1995年10月8日、巨人・原辰徳(37歳)の引退セレモニー。オープンカーに乗り、東京ドーム場内を一周した

 日本テレビ解説者で巨人OBの高田繁が「原の顔を見てますとね、もう今シーズン限りということで決心している。顔に鋭さといいますかね、厳しさがどうしても出ないですよね。こうなるとなかなか打つのは難しいですよね」と辛辣な言葉を並べた直後に、三浦大輔から左翼席へ第5号決勝ソロアーチを叩き込む。興奮のるつぼと化した東京ドームのスタンドに向かって、一塁側ベンチ前でまるでメジャーリーガーのようにヘルメットを掲げて大声援に応えてみせる原がいた。そして、ヤクルトの優勝が決定した翌日の10月1日、ついに神宮のクラブハウスで長嶋監督に現役引退を報告するのだ。
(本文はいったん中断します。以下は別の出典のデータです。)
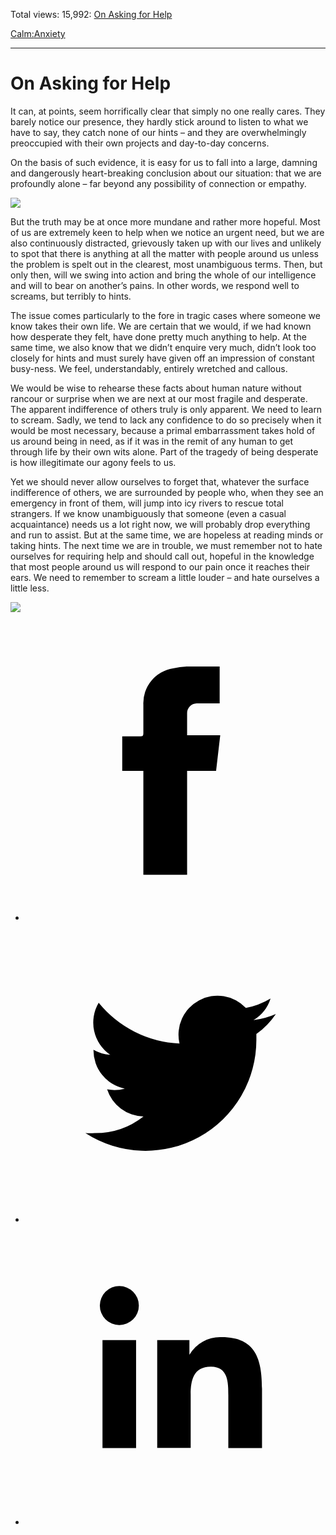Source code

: Total views: 15,992: [On Asking for Help](https://www.theschooloflife.com/thebookoflife/on-asking-for-help/)

[Calm:](https://www.theschooloflife.com/thebookoflife/category/calm/)[Anxiety](https://www.theschooloflife.com/thebookoflife/category/calm/anxiety/)

* * *

# On Asking for Help
<style>
						.alignnone {
  display: block;
  margin-left: auto;
  margin-right: auto;
  align: center:
}

.addtoany_share_save_container {
display:none;
}

.wp-block-image {
		display: block;
  margin-left: auto;
  margin-right: auto;
  width: 50%;
}

.aligncenter {
display: block;
  margin-left: auto;
  margin-right: auto;
  align: center:
}

@media only screen and (max-width: 500px) {
  .wp-block-image {
		display: block;
  margin-left: auto;
  margin-right: auto;
  width: 100%;
} }

h1 {max-width: 600px !important;
}
.s18-single-post .content-area .site-main article .post-cat-header-display + .old-wrapper p {
    font-size: 1.200em
}
						</style>

It can, at points, seem horrifically clear that simply no one really cares. They barely notice our presence, they hardly stick around to listen to what we have to say, they catch none of our hints – and they are overwhelmingly preoccupied with their own projects and day-to-day concerns.

On the basis of such evidence, it is easy for us to fall into a large, damning and dangerously heart-breaking conclusion about our situation: that we are profoundly alone – far beyond any possibility of connection or empathy.

![](http://ww2.hdnux.com/photos/62/04/02/13123757/5/920x920.jpg)

But the truth may be at once more mundane and rather more hopeful. Most of us are extremely keen to help when we notice an urgent need, but we are also continuously distracted, grievously taken up with our lives and unlikely to spot that there is anything at all the matter with people around us unless the problem is spelt out in the clearest, most unambiguous terms. Then, but only then, will we swing into action and bring the whole of our intelligence and will to bear on another’s pains. In other words, we respond well to screams, but terribly to hints.

The issue comes particularly to the fore in tragic cases where someone we know takes their own life. We are certain that we would, if we had known how desperate they felt, have done pretty much anything to help. At the same time, we also know that we didn’t enquire very much, didn’t look too closely for hints and must surely have given off an impression of constant busy-ness. We feel, understandably, entirely wretched and callous.

We would be wise to rehearse these facts about human nature without rancour or surprise when we are next at our most fragile and desperate. The apparent indifference of others truly is only apparent. We need to learn to scream. Sadly, we tend to lack any confidence to do so precisely when it would be most necessary, because a primal embarrassment takes hold of us around being in need, as if it was in the remit of any human to get through life by their own wits alone. Part of the tragedy of being desperate is how illegitimate our agony feels to us.

Yet we should never allow ourselves to forget that, whatever the surface indifference of others, we are surrounded by people who, when they see an emergency in front of them, will jump into icy rivers to rescue total strangers. If we know unambiguously that someone (even a casual acquaintance) needs us a lot right now, we will probably drop everything and run to assist. But at the same time, we are hopeless at reading minds or taking hints. The next time we are in trouble, we must remember not to hate ourselves for requiring help and should call out, hopeful in the knowledge that most people around us will respond to our pain once it reaches their ears. We need to remember to scream a little louder – and hate ourselves a little less.

[![](https://img.youtube.com/vi/-yU7YRR17Hc/0.jpg)](https://www.youtube.com/embed/-yU7YRR17Hc '')
<style>
    .iframe-class { display: block !important; }
</style>

- [<svg xmlns="http://www.w3.org/2000/svg" viewbox="0 0 26 26"><title>Facebook</title>
                    <g>
                        <path d="M8.38,10H9.92c.2,0,.29,0,.29-.28,0-.82,0-1.64,0-2.46a3.05,3.05,0,0,1,2.57-3.15A7.22,7.22,0,0,1,14,3.95c.86,0,1.71,0,2.57,0h.25v3.2h-2A.85.85,0,0,0,14,8c0,.62,0,1.24,0,1.91h2.87L16.51,13H14v9H10.21V13H8.38Z"></path>
                    </g>
                </svg>](http://www.facebook.com/sharer/sharer.php?u=https://www.theschooloflife.com/thebookoflife/on-asking-for-help/)
- [<svg xmlns="http://www.w3.org/2000/svg" viewbox="0 0 26 26"><title>Twitter</title>
                    <path d="M21.69,7.9a6.75,6.75,0,0,1-1.94.53,3.39,3.39,0,0,0,1.48-1.87,6.76,6.76,0,0,1-2.14.82,3.38,3.38,0,0,0-5.75,3.08,9.59,9.59,0,0,1-7-3.53,3.38,3.38,0,0,0,1,4.51A3.36,3.36,0,0,1,5.89,11v0A3.38,3.38,0,0,0,8.6,14.37a3.39,3.39,0,0,1-1.53.06,3.38,3.38,0,0,0,3.15,2.35A6.78,6.78,0,0,1,6,18.22a6.87,6.87,0,0,1-.81,0A9.6,9.6,0,0,0,20,10.08q0-.22,0-.44A6.86,6.86,0,0,0,21.69,7.9Z"></path>
                </svg>](http://twitter.com/share?url=https://www.theschooloflife.com/thebookoflife/on-asking-for-help/&text=&via=theschooloflife)
- [<svg xmlns="http://www.w3.org/2000/svg" viewbox="0 0 26 26"><title>LinkedIn</title>
<path class="cls-2" d="M6.67,10H9.58v9.36H6.67ZM8.13,5.32A1.69,1.69,0,1,1,6.44,7,1.69,1.69,0,0,1,8.13,5.32"></path><path class="cls-2" d="M11.41,10H14.2v1.28h0A3.06,3.06,0,0,1,17,9.75c2.95,0,3.49,1.94,3.49,4.46v5.14H17.57V14.79c0-1.09,0-2.48-1.51-2.48s-1.75,1.18-1.75,2.4v4.63H11.41Z"></path></svg>](https://www.linkedin.com/shareArticle?mini=true&url=https://www.theschooloflife.com/thebookoflife/on-asking-for-help/)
 1995年10月8日、東京ドームで行われた広島戦が原の引退試合となった。消化試合のデーゲームにもかかわらず、日本テレビの瞬間最高視聴率は32.4%を記録。「4番三塁」で先発出場した原は、7回に紀藤真琴から第6号の通算382号アーチを放ち、有終の美を飾る。4番原の一打をホーム付近で出迎え、「お疲れさん」と言わんばかりに控え目に右手を差し出し、軽く握手を交わすのは次打者の落合だった。タツノリ・コールが鳴り響く中、オープンカーに乗り場内一周すると、最後は背番号8が長嶋監督と涙の抱擁。それは数年後に、華やかなセレモニーは性に合わないと代打で一打席だけ立ち、出待ちしているファンと握手をして静かに現役生活に別れを告げた落合とは、対照的な引き際でもあった。

引退スピーチ「巨人軍には“聖域”があります」

 この日、引退スピーチで、原が口にした「巨人軍は巨人軍独特の何人も侵すことのできない“聖域”があります。私はこの15年間、それを肌で感じ、守って参りました」という言葉が注目を集めたが、この「聖域」とはいったいなにを指していたのだろうか?

【次ページ】 巨人軍の“聖域”とは?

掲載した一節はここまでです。